# FridayGt Stash/ New Wineador



## FridayGt (Oct 24, 2010)

Sigh. Damn it. Well, it's all your faults. lol. Here's the stash, or at least what I hope to be the meager, humble beginnings. Mind you, I just got home in February, LATE February... lol. Wth is wrong with me... lol.

New Wineador + cigar Bouncer. Hands off my stash... lol


















Humi-Care + Kitty Litter. Overkill? Yeah, probably, but the humi-care only puts out moisture. The poo pellets will absorb it! :eyebrows: It rests at a lovely 63.5 with three fans not including the fridge fans. Can't see it, but the drain hole is plugged with a solid piece of plastic that I cut to shape. Was going to get that humi-care from someone here, but got a rediculously insane deal elsewhere and had to jump on it ASAP! lol.









Going to leave those Gran Habano's down in the bottom for a while. Dust 'em off in about a year, and have a splendid little treat for less than $2 a stick including shipping. :eyebrows:









Well, now to the cigars. Hmmm, do those trays look familiar to anyone? lol. El cheapo deluxe's from cheap humidors. Eventually I'll pony up for drawers.

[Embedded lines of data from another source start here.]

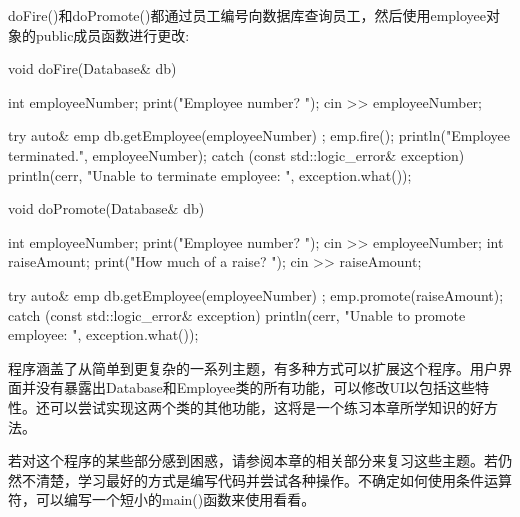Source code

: doFire()和doPromote()都通过员工编号向数据库查询员工，然后使用employee对象的public成员函数进行更改:

\begin{cpp}
void doFire(Database& db)
{
    int employeeNumber;
    print("Employee number? ");
    cin >> employeeNumber;

    try {
        auto& emp { db.getEmployee(employeeNumber) };
        emp.fire();
        println("Employee {} terminated.", employeeNumber);
    } catch (const std::logic_error& exception) {
        println(cerr, "Unable to terminate employee: {}", exception.what());
    }
}

void doPromote(Database& db)
{
    int employeeNumber;
    print("Employee number? ");
    cin >> employeeNumber;
    int raiseAmount;
    print("How much of a raise? ");
    cin >> raiseAmount;

    try {
        auto& emp { db.getEmployee(employeeNumber) };
        emp.promote(raiseAmount);
    } catch (const std::logic_error& exception) {
        println(cerr, "Unable to promote employee: {}", exception.what());
    }
}
\end{cpp}


程序涵盖了从简单到更复杂的一系列主题，有多种方式可以扩展这个程序。用户界面并没有暴露出Database和Employee类的所有功能，可以修改UI以包括这些特性。还可以尝试实现这两个类的其他功能，这将是一个练习本章所学知识的好方法。

若对这个程序的某些部分感到困惑，请参阅本章的相关部分来复习这些主题。若仍然不清楚，学习最好的方式是编写代码并尝试各种操作。不确定如何使用条件运算符，可以编写一个短小的main()函数来使用看看。




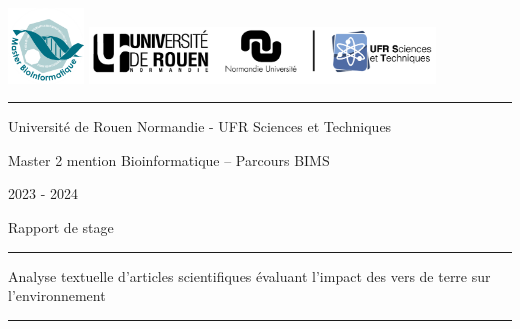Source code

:\documentclass{book}
\begin{document}

\newpage
\thispagestyle{empty}
\vspace{-5cm}
\includegraphics[height=2cm]{univ.png}
\hfill
\includegraphics[height=1.5cm]{URN_NU_ST.jpg}

\vspace{0.5cm}
\hrule
\vspace{0.5cm}

\begin{center}
    \large{Université de Rouen Normandie - UFR Sciences et Techniques}
\end{center}

\begin{center}
    \large{Master 2 mention Bioinformatique – Parcours BIMS}
\end{center}

\begin{center}
    \large{2023 - 2024}
\end{center}

\vspace{1cm}

\begin{center}
    \Large{Rapport de stage}
\end{center}

\begin{center}
    \vspace{1cm}
    \hrule
    \vspace{1cm}
    \huge{Analyse textuelle d'articles scientifiques évaluant l'impact des vers
        de terre sur l'environnement }
    \vspace{1cm}
    \hrule
    \vspace{1cm}
\end{center}
\end{document}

And... The top shelf still rests peacefully in my desktop humi...


----------



## Oldmso54 (Jul 31, 2010)

Awesome looking wineador - shelves look great as is - some really, really nice sticks in there - BUT... I see a lot of empty space that needs filling. What do the rest of you guys think?

Very nice Jordan - someday I'll get my wife on board with one of those but it will probably have to be my 2nd one because as a wine drinker she'll demand that the first one be for WINE ONLY!


----------



## BMack (Dec 8, 2010)

Very nice Jordan! Tis a slippery slope!


----------



## szyzk (Nov 27, 2010)

Awesome, Jordan!

I'll be over later to do some "scientific testing" on the cigars... Please have drinks, a lighter & ashtray ready, as those are the "scientific instruments" I'll need to conduct my experiments.

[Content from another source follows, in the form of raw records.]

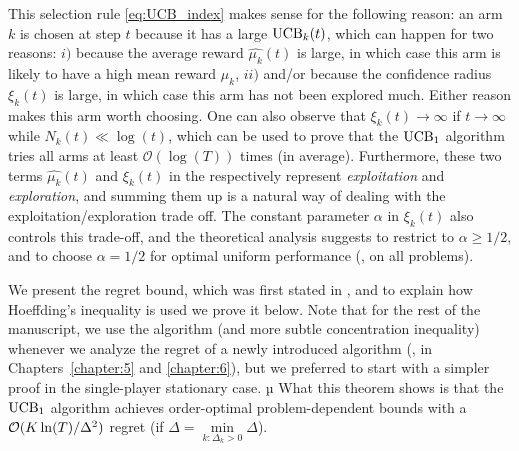 This selection rule \eqref{eq:UCB_index} makes sense for the following reason:
an arm $k$ is chosen at step $t$ because it has a large $\mathrm{UCB}_k(t)$, which can happen for two reasons:
$i)$ because the average reward $\widehat{\mu_k}(t)$ is large, in which case this arm is likely to have a high mean reward $\mu_k$,
$ii)$ and/or because the confidence radius $\xi_k(t)$ is large, in which case this arm has not been explored much.
Either reason makes this arm worth choosing.
One can also observe that $\xi_k(t)\to\infty$ if $t\to\infty$ while $N_k(t)\ll\log(t)$, which can be used to prove that the $\mathrm{UCB}_1$ algorithm tries all arms at least $\mathcal{O}(\log(T))$ times (in average).
%
Furthermore, these two terms $\widehat{\mu_k}(t)$ and $\xi_k(t)$ in the \UCB{}  respectively represent \emph{exploitation} and \emph{exploration}, and summing them up is a natural way of dealing with the exploitation/exploration trade off.
The constant parameter $\alpha$ in $\xi_k(t)$ also controls this trade-off, and the theoretical analysis suggests to restrict to $\alpha\geq1/2$, and to choose $\alpha=1/2$ for optimal uniform performance (\ie, on all problems).

We present the regret bound, which was first stated in \cite{Auer02}, and to explain how Hoeffding's inequality is used we prove it below.
Note that for the rest of the manuscript, we use the \klUCB{} algorithm (and more subtle concentration inequality) whenever we analyze the regret of a newly introduced algorithm (\ie, in Chapters~\ref{chapter:5} and \ref{chapter:6}),
but we preferred to start with a simpler proof in the single-player stationary case.
µ
What this theorem shows is that the $\mathrm{UCB}_1$ algorithm achieves order-optimal problem-dependent bounds with a $\mathcal{O}(K\ln(T)/\Delta^2)$ regret (if $\Delta=\min\limits_{k: \Delta_k>0} \Delta$).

Hey, for you, buddy, I want to make sure the humidity is right in the new wineador! I'm just trying to help out.


----------



## NoShhhSherlock (Mar 30, 2011)

Very nice, With a little time I'm sure he'll have it filled up to the brim!.....I guess I will be the first guy to say it. You have one adorable dog.


----------



## Reddogg (Mar 29, 2011)

very nice! when you get ready for drawers and shelves just let the REDDOGG know>


----------



## FridayGt (Oct 24, 2010)

Oldmso54 said:


> Awesome looking wineador - shelves look great as is - some really, really nice sticks in there - BUT... I see a lot of empty space that needs filling. What do the rest of you guys think?
> 
> Very nice Jordan - someday I'll get my wife on board with one of those but it will probably have to be my 2nd one because as a wine drinker she'll demand that the first one be for WINE ONLY!


Whoa, whoa! Easy now, a good number of the sticks are still in my desktop. Let us not forget that a FAIR portion of those cigars are from you! lol

Check out craigslist. I was amazed at how many I saw on there.



szyzk said:


> Awesome, Jordan!
> 
> I'll be over later to do some "scientific testing" on the cigars... Please have drinks, a lighter & ashtray ready, as those are the "scientific instruments" I'll need to conduct my experiments.
> 
> Hey, for you, buddy, I want to make sure the humidity is right in the new wineador! I'm just trying to help out.


You are welcome anytime I'm here! Just let me know, How far are you from DE?



Sherlockholms said:


> Very nice, With a little time I'm sure he'll have it filled up to the brim!.....I guess I will be the first guy to say it. You have one adorable dog.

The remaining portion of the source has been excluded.